What to do: In the entries below, find each line with the word "right" and pull it out.

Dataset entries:
▬▬▬
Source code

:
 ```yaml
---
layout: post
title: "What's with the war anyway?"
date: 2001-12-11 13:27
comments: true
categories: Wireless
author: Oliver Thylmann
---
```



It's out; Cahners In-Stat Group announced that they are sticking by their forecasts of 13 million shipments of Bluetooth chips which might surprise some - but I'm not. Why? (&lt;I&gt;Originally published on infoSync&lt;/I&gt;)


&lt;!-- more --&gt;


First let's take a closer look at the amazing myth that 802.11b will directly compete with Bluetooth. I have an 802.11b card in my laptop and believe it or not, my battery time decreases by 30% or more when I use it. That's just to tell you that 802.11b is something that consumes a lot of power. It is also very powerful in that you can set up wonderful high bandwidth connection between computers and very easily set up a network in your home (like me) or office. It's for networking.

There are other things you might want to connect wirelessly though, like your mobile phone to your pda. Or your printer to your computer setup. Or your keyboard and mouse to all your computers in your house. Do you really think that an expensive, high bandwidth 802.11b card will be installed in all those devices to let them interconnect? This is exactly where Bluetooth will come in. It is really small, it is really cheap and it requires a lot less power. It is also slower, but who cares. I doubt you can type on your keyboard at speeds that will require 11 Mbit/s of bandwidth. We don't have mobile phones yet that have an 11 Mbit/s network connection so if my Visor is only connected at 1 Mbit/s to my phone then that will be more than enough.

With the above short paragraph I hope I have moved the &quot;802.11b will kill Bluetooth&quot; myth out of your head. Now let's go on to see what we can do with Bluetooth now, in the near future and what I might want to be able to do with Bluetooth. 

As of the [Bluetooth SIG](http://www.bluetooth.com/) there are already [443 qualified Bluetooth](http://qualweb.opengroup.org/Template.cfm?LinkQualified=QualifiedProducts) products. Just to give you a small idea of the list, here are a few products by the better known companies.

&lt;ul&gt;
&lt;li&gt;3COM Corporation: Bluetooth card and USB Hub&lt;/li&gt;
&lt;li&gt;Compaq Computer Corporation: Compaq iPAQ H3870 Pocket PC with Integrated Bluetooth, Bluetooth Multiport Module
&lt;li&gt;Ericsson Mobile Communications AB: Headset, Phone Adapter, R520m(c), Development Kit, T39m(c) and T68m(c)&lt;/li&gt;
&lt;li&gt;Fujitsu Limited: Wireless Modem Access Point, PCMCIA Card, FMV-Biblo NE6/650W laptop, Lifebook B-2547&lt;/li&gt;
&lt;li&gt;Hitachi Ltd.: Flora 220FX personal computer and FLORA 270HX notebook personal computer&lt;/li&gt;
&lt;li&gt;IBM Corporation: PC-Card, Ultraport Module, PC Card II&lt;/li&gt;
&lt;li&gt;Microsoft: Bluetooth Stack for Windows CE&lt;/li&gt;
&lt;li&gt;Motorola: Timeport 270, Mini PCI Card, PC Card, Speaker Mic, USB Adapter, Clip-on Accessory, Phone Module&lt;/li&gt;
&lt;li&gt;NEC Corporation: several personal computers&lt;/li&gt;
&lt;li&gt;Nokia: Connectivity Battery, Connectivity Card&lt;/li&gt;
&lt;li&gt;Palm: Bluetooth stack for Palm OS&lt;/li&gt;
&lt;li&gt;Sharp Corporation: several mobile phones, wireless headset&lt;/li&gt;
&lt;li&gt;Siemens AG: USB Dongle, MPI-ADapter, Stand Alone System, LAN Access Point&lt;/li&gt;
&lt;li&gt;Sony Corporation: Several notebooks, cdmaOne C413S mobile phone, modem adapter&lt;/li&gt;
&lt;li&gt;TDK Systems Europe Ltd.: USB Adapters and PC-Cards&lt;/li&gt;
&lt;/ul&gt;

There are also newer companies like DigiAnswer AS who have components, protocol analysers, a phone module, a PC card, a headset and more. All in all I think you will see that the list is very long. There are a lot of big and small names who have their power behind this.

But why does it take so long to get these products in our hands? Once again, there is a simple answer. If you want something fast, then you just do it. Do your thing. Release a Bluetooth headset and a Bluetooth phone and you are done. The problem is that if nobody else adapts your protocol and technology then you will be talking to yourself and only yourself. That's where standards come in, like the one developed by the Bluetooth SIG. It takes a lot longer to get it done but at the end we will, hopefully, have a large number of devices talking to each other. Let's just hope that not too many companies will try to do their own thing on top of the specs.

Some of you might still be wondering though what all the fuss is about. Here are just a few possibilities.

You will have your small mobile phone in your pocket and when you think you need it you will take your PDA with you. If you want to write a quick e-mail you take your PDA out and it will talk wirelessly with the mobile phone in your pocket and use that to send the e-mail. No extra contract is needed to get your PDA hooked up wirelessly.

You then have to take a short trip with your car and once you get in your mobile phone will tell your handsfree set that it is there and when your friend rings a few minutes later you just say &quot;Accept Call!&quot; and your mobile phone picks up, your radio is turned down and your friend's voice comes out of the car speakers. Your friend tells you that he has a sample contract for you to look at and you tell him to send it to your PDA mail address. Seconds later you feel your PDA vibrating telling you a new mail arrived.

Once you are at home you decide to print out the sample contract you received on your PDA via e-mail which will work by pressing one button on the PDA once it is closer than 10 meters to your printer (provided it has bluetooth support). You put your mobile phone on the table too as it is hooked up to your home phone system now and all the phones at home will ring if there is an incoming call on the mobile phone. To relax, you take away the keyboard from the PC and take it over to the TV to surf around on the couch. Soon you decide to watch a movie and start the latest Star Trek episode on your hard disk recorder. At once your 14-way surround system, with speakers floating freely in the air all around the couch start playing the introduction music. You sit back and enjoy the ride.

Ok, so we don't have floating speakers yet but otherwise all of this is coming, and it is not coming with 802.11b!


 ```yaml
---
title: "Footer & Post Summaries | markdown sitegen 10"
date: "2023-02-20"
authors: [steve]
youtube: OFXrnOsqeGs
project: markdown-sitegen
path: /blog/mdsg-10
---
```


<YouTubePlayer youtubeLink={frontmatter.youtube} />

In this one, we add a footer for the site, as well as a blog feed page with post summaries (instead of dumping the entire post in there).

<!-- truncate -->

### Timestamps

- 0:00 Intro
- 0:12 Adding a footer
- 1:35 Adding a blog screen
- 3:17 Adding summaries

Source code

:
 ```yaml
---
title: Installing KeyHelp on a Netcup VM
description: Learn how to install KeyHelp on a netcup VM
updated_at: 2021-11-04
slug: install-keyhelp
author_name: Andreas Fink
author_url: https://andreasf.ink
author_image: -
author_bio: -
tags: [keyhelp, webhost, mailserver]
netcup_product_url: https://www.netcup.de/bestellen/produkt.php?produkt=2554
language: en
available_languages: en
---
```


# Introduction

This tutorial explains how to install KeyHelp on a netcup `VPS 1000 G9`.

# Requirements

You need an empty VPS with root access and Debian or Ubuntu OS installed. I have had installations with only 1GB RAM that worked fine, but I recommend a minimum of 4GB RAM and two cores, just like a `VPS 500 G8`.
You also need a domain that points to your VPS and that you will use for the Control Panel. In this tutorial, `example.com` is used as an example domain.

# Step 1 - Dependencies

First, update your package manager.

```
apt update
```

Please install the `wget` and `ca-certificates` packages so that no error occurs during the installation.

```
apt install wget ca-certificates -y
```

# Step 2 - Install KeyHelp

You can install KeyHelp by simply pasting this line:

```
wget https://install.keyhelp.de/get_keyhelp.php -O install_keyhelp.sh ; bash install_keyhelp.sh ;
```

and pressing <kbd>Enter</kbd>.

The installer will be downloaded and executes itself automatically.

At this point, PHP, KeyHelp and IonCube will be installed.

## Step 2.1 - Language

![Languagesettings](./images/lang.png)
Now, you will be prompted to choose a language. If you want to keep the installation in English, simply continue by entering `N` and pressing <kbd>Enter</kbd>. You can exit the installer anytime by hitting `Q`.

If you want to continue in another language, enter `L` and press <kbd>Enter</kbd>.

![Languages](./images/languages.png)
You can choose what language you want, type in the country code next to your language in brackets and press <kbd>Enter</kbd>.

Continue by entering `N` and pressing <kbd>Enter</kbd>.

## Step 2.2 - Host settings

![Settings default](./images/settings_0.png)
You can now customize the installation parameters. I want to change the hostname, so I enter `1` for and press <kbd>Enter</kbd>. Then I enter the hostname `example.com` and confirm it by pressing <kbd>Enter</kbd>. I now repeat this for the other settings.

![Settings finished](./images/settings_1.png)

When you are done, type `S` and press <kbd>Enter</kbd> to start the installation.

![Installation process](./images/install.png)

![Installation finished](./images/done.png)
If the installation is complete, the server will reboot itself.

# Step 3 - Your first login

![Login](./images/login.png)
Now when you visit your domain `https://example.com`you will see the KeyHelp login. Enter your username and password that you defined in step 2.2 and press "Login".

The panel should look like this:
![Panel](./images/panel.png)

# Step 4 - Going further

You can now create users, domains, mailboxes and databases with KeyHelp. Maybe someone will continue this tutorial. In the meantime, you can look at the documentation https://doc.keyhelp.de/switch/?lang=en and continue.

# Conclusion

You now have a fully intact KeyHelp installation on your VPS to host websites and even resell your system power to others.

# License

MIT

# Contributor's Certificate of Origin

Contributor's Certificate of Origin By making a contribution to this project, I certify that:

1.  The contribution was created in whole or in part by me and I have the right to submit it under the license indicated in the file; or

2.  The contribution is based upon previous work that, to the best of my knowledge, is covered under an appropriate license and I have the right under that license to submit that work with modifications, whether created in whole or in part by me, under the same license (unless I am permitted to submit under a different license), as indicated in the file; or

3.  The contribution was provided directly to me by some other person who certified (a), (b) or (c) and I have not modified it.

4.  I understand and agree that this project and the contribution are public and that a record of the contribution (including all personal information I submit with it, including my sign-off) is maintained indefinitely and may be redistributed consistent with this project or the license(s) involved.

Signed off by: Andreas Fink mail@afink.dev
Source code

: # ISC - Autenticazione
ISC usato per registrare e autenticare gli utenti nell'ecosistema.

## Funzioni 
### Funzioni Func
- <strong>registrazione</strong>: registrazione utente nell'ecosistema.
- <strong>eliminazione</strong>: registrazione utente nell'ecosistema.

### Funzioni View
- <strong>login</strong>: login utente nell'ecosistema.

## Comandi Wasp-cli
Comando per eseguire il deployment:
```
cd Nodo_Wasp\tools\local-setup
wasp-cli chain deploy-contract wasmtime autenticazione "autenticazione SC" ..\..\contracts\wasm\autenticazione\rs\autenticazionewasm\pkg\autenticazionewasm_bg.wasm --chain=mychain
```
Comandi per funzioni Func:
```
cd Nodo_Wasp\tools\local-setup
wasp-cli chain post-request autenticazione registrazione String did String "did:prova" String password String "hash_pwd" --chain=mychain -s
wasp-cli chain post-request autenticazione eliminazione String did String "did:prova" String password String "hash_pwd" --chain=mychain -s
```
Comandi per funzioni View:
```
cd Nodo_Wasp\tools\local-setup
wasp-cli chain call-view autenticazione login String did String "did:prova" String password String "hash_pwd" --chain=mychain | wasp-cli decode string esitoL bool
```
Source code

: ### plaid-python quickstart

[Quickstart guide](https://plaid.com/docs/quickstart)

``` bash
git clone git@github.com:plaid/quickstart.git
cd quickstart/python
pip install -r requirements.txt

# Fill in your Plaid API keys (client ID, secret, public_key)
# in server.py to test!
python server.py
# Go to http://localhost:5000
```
▬▬▬
Output of the task:
1.  The contribution was created in whole or in part by me and I have the right to submit it under the license indicated in the file; or
2.  The contribution is based upon previous work that, to the best of my knowledge, is covered under an appropriate license and I have the right under that license to submit that work with modifications, whether created in whole or in part by me, under the same license (unless I am permitted to submit under a different license), as indicated in the file; or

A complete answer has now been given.